Systematic enrichment analysis of gene expression profiling studies identifies consensus pathways implicated in colorectal cancer development

• Main Authors: Jesús Lascorz, Kari Hemminki, Asta Försti
• Format: Article
• Language: English
• Published: Wolters Kluwer Medknow Publications 2011-01-01
• Series: Journal of Carcinogenesis
• Subjects: Carcinogenesis; colorectal cancer; enrichment analysis; gene expression profiling
• Online Access: http://www.carcinogenesis.com/article.asp?issn=1477-3163;year=2011;volume=10;issue=1;spage=7;epage=7;aulast=Lascorz

Background: A large number of gene expression profiling (GEP) studies on colorectal carcinogenesis have been performed but no reliable gene signature has been identified so far due to the lack of reproducibility in the reported genes.

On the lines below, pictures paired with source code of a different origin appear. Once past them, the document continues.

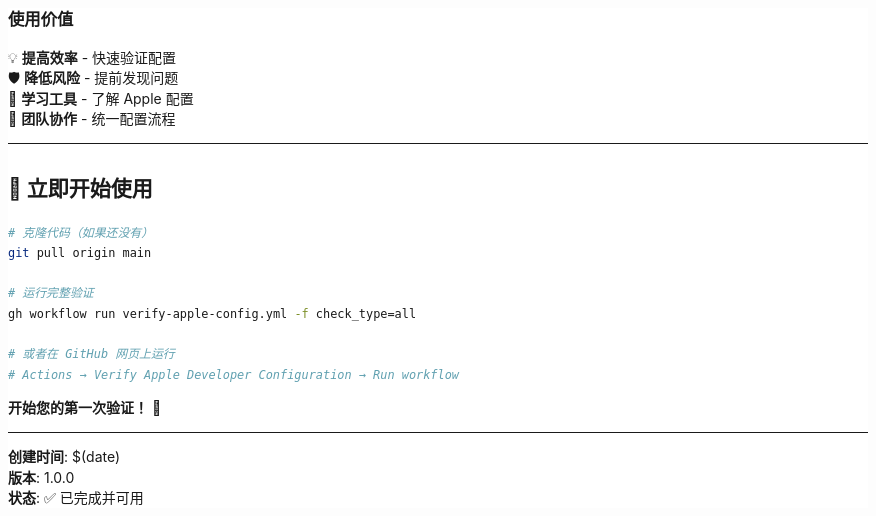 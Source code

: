 ### 使用价值
💡 **提高效率** - 快速验证配置  
🛡️ **降低风险** - 提前发现问题  
📖 **学习工具** - 了解 Apple 配置  
🤝 **团队协作** - 统一配置流程  

---

## 🚀 立即开始使用

```bash
# 克隆代码（如果还没有）
git pull origin main

# 运行完整验证
gh workflow run verify-apple-config.yml -f check_type=all

# 或者在 GitHub 网页上运行
# Actions → Verify Apple Developer Configuration → Run workflow
```

**开始您的第一次验证！** 🎊

---

**创建时间**: $(date)  
**版本**: 1.0.0  
**状态**: ✅ 已完成并可用

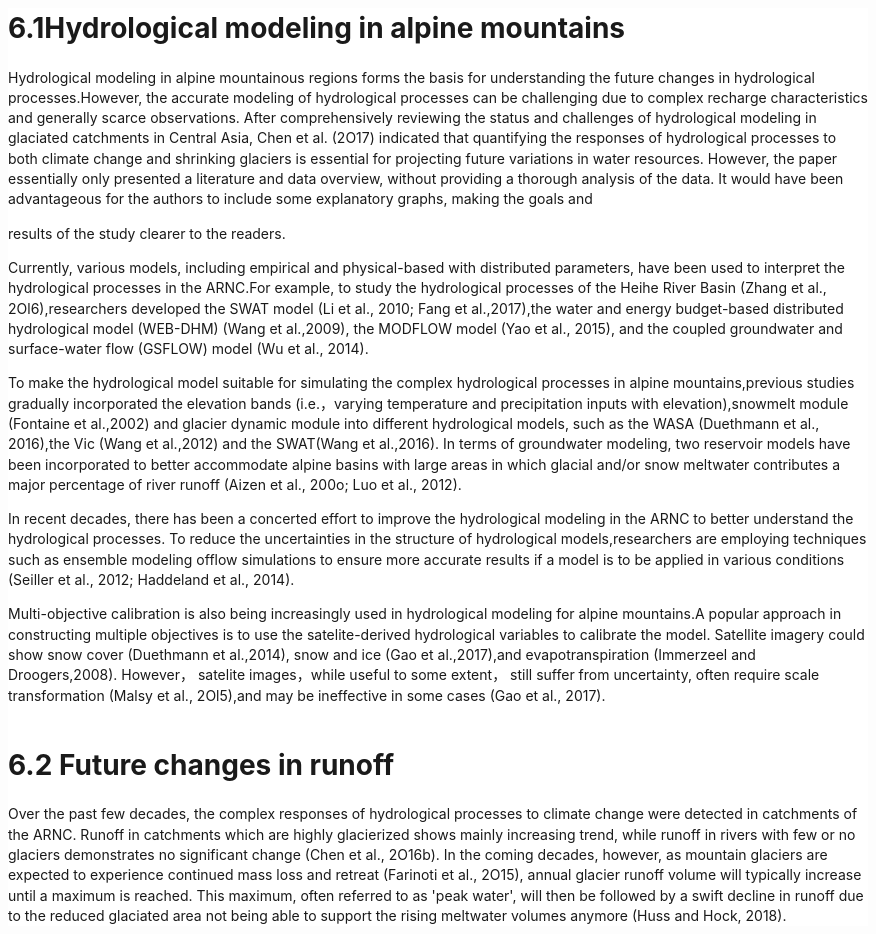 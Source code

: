 # 6.1Hydrological modeling in alpine mountains

Hydrological modeling in alpine mountainous regions forms the basis for understanding the future changes in hydrological processes.However, the accurate modeling of hydrological processes can be challenging due to complex recharge characteristics and generally scarce observations. After comprehensively reviewing the status and challenges of hydrological modeling in glaciated catchments in Central Asia, Chen et al. (2O17) indicated that quantifying the responses of hydrological processes to both climate change and shrinking glaciers is essential for projecting future variations in water resources. However, the paper essentially only presented a literature and data overview, without providing a thorough analysis of the data. It would have been advantageous for the authors to include some explanatory graphs, making the goals and

results of the study clearer to the readers.

Currently, various models, including empirical and physical-based with distributed parameters, have been used to interpret the hydrological processes in the ARNC.For example, to study the hydrological processes of the Heihe River Basin (Zhang et al., 2Ol6),researchers developed the SWAT model (Li et al., 2010; Fang et al.,2017),the water and energy budget-based distributed hydrological model (WEB-DHM) (Wang et al.,2009), the MODFLOW model (Yao et al., 2015), and the coupled groundwater and surface-water flow (GSFLOW) model (Wu et al., 2014).

To make the hydrological model suitable for simulating the complex hydrological processes in alpine mountains,previous studies gradually incorporated the elevation bands (i.e.，varying temperature and precipitation inputs with elevation),snowmelt module (Fontaine et al.,2002) and glacier dynamic module into different hydrological models, such as the WASA (Duethmann et al., 2016),the Vic (Wang et al.,2012) and the SWAT(Wang et al.,2016). In terms of groundwater modeling, two reservoir models have been incorporated to better accommodate alpine basins with large areas in which glacial and/or snow meltwater contributes a major percentage of river runoff (Aizen et al., 200o; Luo et al., 2012).

In recent decades, there has been a concerted effort to improve the hydrological modeling in the ARNC to better understand the hydrological processes. To reduce the uncertainties in the structure of hydrological models,researchers are employing techniques such as ensemble modeling offlow simulations to ensure more accurate results if a model is to be applied in various conditions (Seiller et al., 2012; Haddeland et al., 2014).

Multi-objective calibration is also being increasingly used in hydrological modeling for alpine mountains.A popular approach in constructing multiple objectives is to use the satelite-derived hydrological variables to calibrate the model. Satellite imagery could show snow cover (Duethmann et al.,2014), snow and ice (Gao et al.,2017),and evapotranspiration (Immerzeel and Droogers,2008). However， satelite images，while useful to some extent， still suffer from uncertainty, often require scale transformation (Malsy et al., 2Ol5),and may be ineffective in some cases (Gao et al., 2017).

# 6.2 Future changes in runoff

Over the past few decades, the complex responses of hydrological processes to climate change were detected in catchments of the ARNC. Runoff in catchments which are highly glacierized shows mainly increasing trend, while runoff in rivers with few or no glaciers demonstrates no significant change (Chen et al., 2O16b). In the coming decades, however, as mountain glaciers are expected to experience continued mass loss and retreat (Farinoti et al., 2O15), annual glacier runoff volume will typically increase until a maximum is reached. This maximum, often referred to as 'peak water', will then be followed by a swift decline in runoff due to the reduced glaciated area not being able to support the rising meltwater volumes anymore (Huss and Hock, 2018).
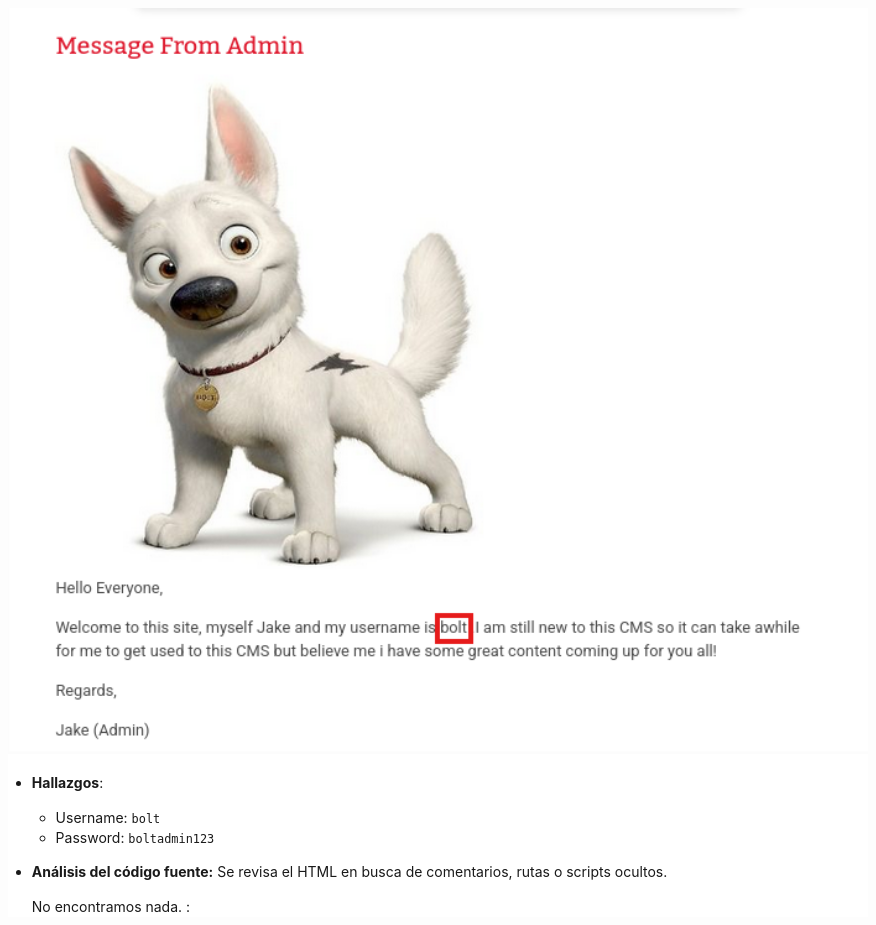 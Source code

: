</p>
<p align="center">
    <img src="Imagenes/58.png" width="1000">
</p>

- **Hallazgos**:
	- Username: `bolt`
	- Password: `boltadmin123`
   
- **Análisis del código fuente:** Se revisa el HTML en busca de comentarios, rutas o scripts ocultos.
  
  No encontramos nada. :

<p align="center"> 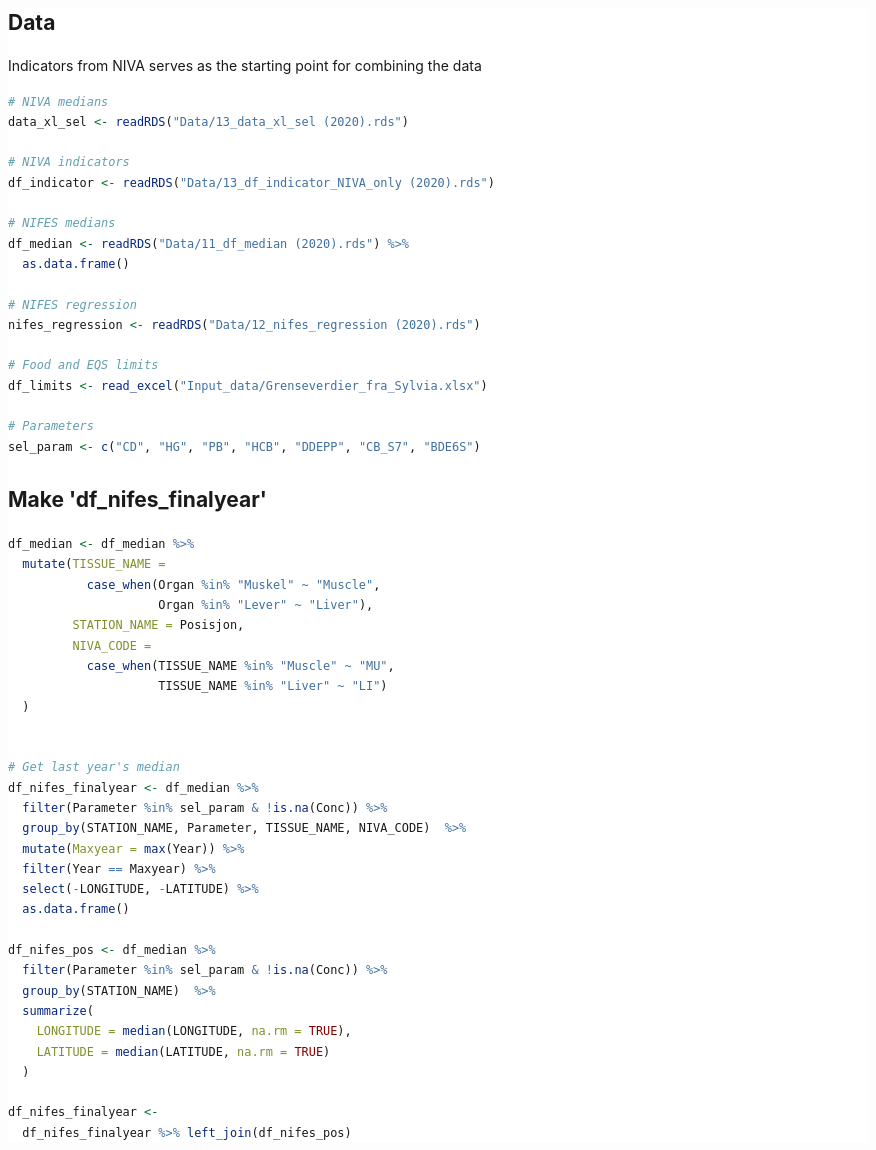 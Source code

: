 ## Data
Indicators from NIVA serves as the starting point for combining the data  

```r
# NIVA medians
data_xl_sel <- readRDS("Data/13_data_xl_sel (2020).rds")

# NIVA indicators
df_indicator <- readRDS("Data/13_df_indicator_NIVA_only (2020).rds")

# NIFES medians
df_median <- readRDS("Data/11_df_median (2020).rds") %>%
  as.data.frame()

# NIFES regression
nifes_regression <- readRDS("Data/12_nifes_regression (2020).rds")

# Food and EQS limits
df_limits <- read_excel("Input_data/Grenseverdier_fra_Sylvia.xlsx")

# Parameters
sel_param <- c("CD", "HG", "PB", "HCB", "DDEPP", "CB_S7", "BDE6S")
```



## Make 'df_nifes_finalyear'   

```r
df_median <- df_median %>%
  mutate(TISSUE_NAME =
           case_when(Organ %in% "Muskel" ~ "Muscle",
                     Organ %in% "Lever" ~ "Liver"),
         STATION_NAME = Posisjon,
         NIVA_CODE = 
           case_when(TISSUE_NAME %in% "Muscle" ~ "MU",
                     TISSUE_NAME %in% "Liver" ~ "LI")
  )


# Get last year's median
df_nifes_finalyear <- df_median %>% 
  filter(Parameter %in% sel_param & !is.na(Conc)) %>%
  group_by(STATION_NAME, Parameter, TISSUE_NAME, NIVA_CODE)  %>%
  mutate(Maxyear = max(Year)) %>%
  filter(Year == Maxyear) %>%
  select(-LONGITUDE, -LATITUDE) %>%
  as.data.frame()

df_nifes_pos <- df_median %>% 
  filter(Parameter %in% sel_param & !is.na(Conc)) %>%
  group_by(STATION_NAME)  %>%
  summarize(
    LONGITUDE = median(LONGITUDE, na.rm = TRUE),
    LATITUDE = median(LATITUDE, na.rm = TRUE)
  )

df_nifes_finalyear <- 
  df_nifes_finalyear %>% left_join(df_nifes_pos)
```
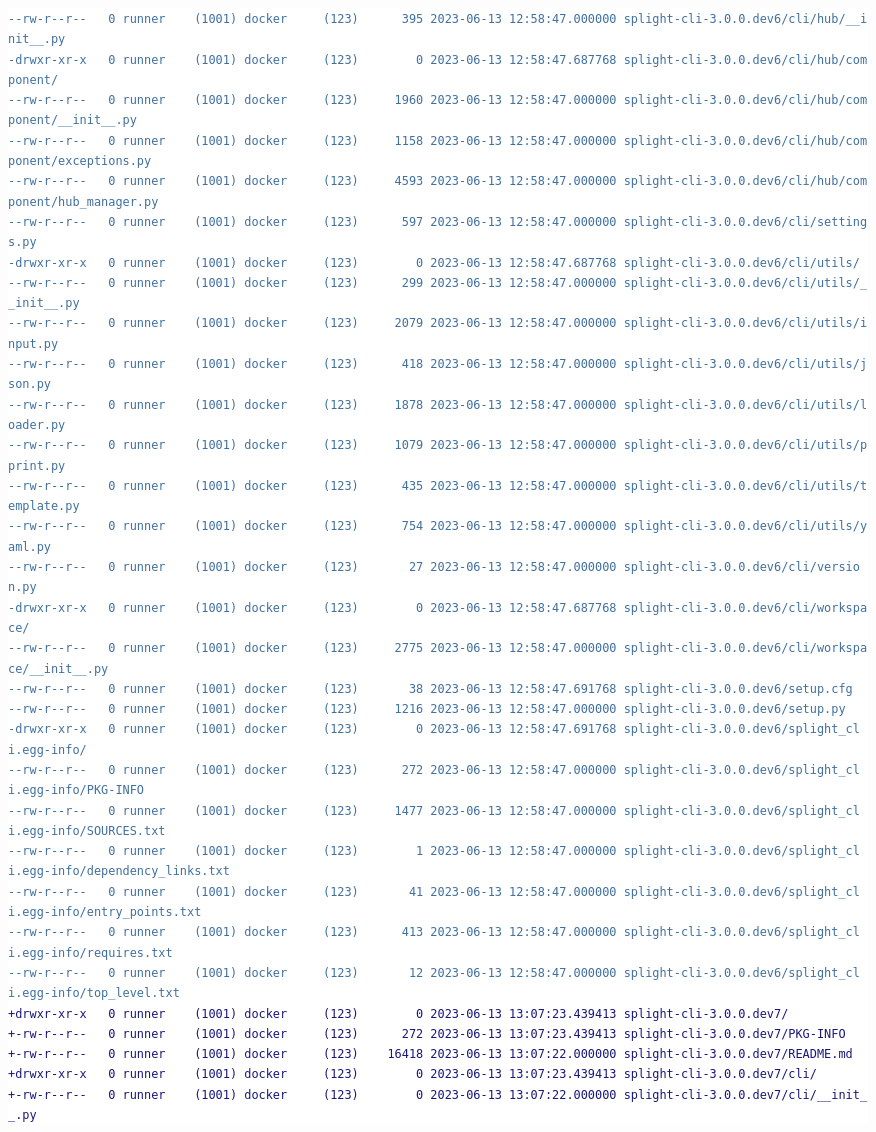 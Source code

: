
 ```diff
--rw-r--r--   0 runner    (1001) docker     (123)      395 2023-06-13 12:58:47.000000 splight-cli-3.0.0.dev6/cli/hub/__init__.py
-drwxr-xr-x   0 runner    (1001) docker     (123)        0 2023-06-13 12:58:47.687768 splight-cli-3.0.0.dev6/cli/hub/component/
--rw-r--r--   0 runner    (1001) docker     (123)     1960 2023-06-13 12:58:47.000000 splight-cli-3.0.0.dev6/cli/hub/component/__init__.py
--rw-r--r--   0 runner    (1001) docker     (123)     1158 2023-06-13 12:58:47.000000 splight-cli-3.0.0.dev6/cli/hub/component/exceptions.py
--rw-r--r--   0 runner    (1001) docker     (123)     4593 2023-06-13 12:58:47.000000 splight-cli-3.0.0.dev6/cli/hub/component/hub_manager.py
--rw-r--r--   0 runner    (1001) docker     (123)      597 2023-06-13 12:58:47.000000 splight-cli-3.0.0.dev6/cli/settings.py
-drwxr-xr-x   0 runner    (1001) docker     (123)        0 2023-06-13 12:58:47.687768 splight-cli-3.0.0.dev6/cli/utils/
--rw-r--r--   0 runner    (1001) docker     (123)      299 2023-06-13 12:58:47.000000 splight-cli-3.0.0.dev6/cli/utils/__init__.py
--rw-r--r--   0 runner    (1001) docker     (123)     2079 2023-06-13 12:58:47.000000 splight-cli-3.0.0.dev6/cli/utils/input.py
--rw-r--r--   0 runner    (1001) docker     (123)      418 2023-06-13 12:58:47.000000 splight-cli-3.0.0.dev6/cli/utils/json.py
--rw-r--r--   0 runner    (1001) docker     (123)     1878 2023-06-13 12:58:47.000000 splight-cli-3.0.0.dev6/cli/utils/loader.py
--rw-r--r--   0 runner    (1001) docker     (123)     1079 2023-06-13 12:58:47.000000 splight-cli-3.0.0.dev6/cli/utils/pprint.py
--rw-r--r--   0 runner    (1001) docker     (123)      435 2023-06-13 12:58:47.000000 splight-cli-3.0.0.dev6/cli/utils/template.py
--rw-r--r--   0 runner    (1001) docker     (123)      754 2023-06-13 12:58:47.000000 splight-cli-3.0.0.dev6/cli/utils/yaml.py
--rw-r--r--   0 runner    (1001) docker     (123)       27 2023-06-13 12:58:47.000000 splight-cli-3.0.0.dev6/cli/version.py
-drwxr-xr-x   0 runner    (1001) docker     (123)        0 2023-06-13 12:58:47.687768 splight-cli-3.0.0.dev6/cli/workspace/
--rw-r--r--   0 runner    (1001) docker     (123)     2775 2023-06-13 12:58:47.000000 splight-cli-3.0.0.dev6/cli/workspace/__init__.py
--rw-r--r--   0 runner    (1001) docker     (123)       38 2023-06-13 12:58:47.691768 splight-cli-3.0.0.dev6/setup.cfg
--rw-r--r--   0 runner    (1001) docker     (123)     1216 2023-06-13 12:58:47.000000 splight-cli-3.0.0.dev6/setup.py
-drwxr-xr-x   0 runner    (1001) docker     (123)        0 2023-06-13 12:58:47.691768 splight-cli-3.0.0.dev6/splight_cli.egg-info/
--rw-r--r--   0 runner    (1001) docker     (123)      272 2023-06-13 12:58:47.000000 splight-cli-3.0.0.dev6/splight_cli.egg-info/PKG-INFO
--rw-r--r--   0 runner    (1001) docker     (123)     1477 2023-06-13 12:58:47.000000 splight-cli-3.0.0.dev6/splight_cli.egg-info/SOURCES.txt
--rw-r--r--   0 runner    (1001) docker     (123)        1 2023-06-13 12:58:47.000000 splight-cli-3.0.0.dev6/splight_cli.egg-info/dependency_links.txt
--rw-r--r--   0 runner    (1001) docker     (123)       41 2023-06-13 12:58:47.000000 splight-cli-3.0.0.dev6/splight_cli.egg-info/entry_points.txt
--rw-r--r--   0 runner    (1001) docker     (123)      413 2023-06-13 12:58:47.000000 splight-cli-3.0.0.dev6/splight_cli.egg-info/requires.txt
--rw-r--r--   0 runner    (1001) docker     (123)       12 2023-06-13 12:58:47.000000 splight-cli-3.0.0.dev6/splight_cli.egg-info/top_level.txt
+drwxr-xr-x   0 runner    (1001) docker     (123)        0 2023-06-13 13:07:23.439413 splight-cli-3.0.0.dev7/
+-rw-r--r--   0 runner    (1001) docker     (123)      272 2023-06-13 13:07:23.439413 splight-cli-3.0.0.dev7/PKG-INFO
+-rw-r--r--   0 runner    (1001) docker     (123)    16418 2023-06-13 13:07:22.000000 splight-cli-3.0.0.dev7/README.md
+drwxr-xr-x   0 runner    (1001) docker     (123)        0 2023-06-13 13:07:23.439413 splight-cli-3.0.0.dev7/cli/
+-rw-r--r--   0 runner    (1001) docker     (123)        0 2023-06-13 13:07:22.000000 splight-cli-3.0.0.dev7/cli/__init__.py
```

There is growing evidence that functionally related genes, rather than individual genes, contribute to the etiology of complex traits. We used, as a novel approach, pathway enrichment tools to define functionally related genes that are consistently up- or down-regulated in colorectal carcinogenesis. Materials and Methods: We started the analysis with 242 unique annotated genes that had been reported by any of three recent meta-analyses covering GEP studies on genes differentially expressed in carcinoma vs normal mucosa. Most of these genes (218, 91.9%) had been reported in at least three GEP studies. These 242 genes were submitted to bioinformatic analysis using a total of nine tools to detect enrichment of Gene Ontology (GO) categories or Kyoto Encyclopedia of Genes and Genomes (KEGG) pathways. As a final consistency criterion the pathway categories had to be enriched by several tools to be taken into consideration. Results: Our pathway-based enrichment analysis identified the categories of ribosomal protein constituents, extracellular matrix receptor interaction, carbonic anhydrase isozymes, and a general category related to inflammation and cellular response as significantly and consistently overrepresented entities. Conclusions: We triaged the genes covered by the published GEP literature on colorectal carcinogenesis and subjected them to multiple enrichment tools in order to identify the consistently enriched gene categories. These turned out to have known functional relationships to cancer development and thus deserve further investigation.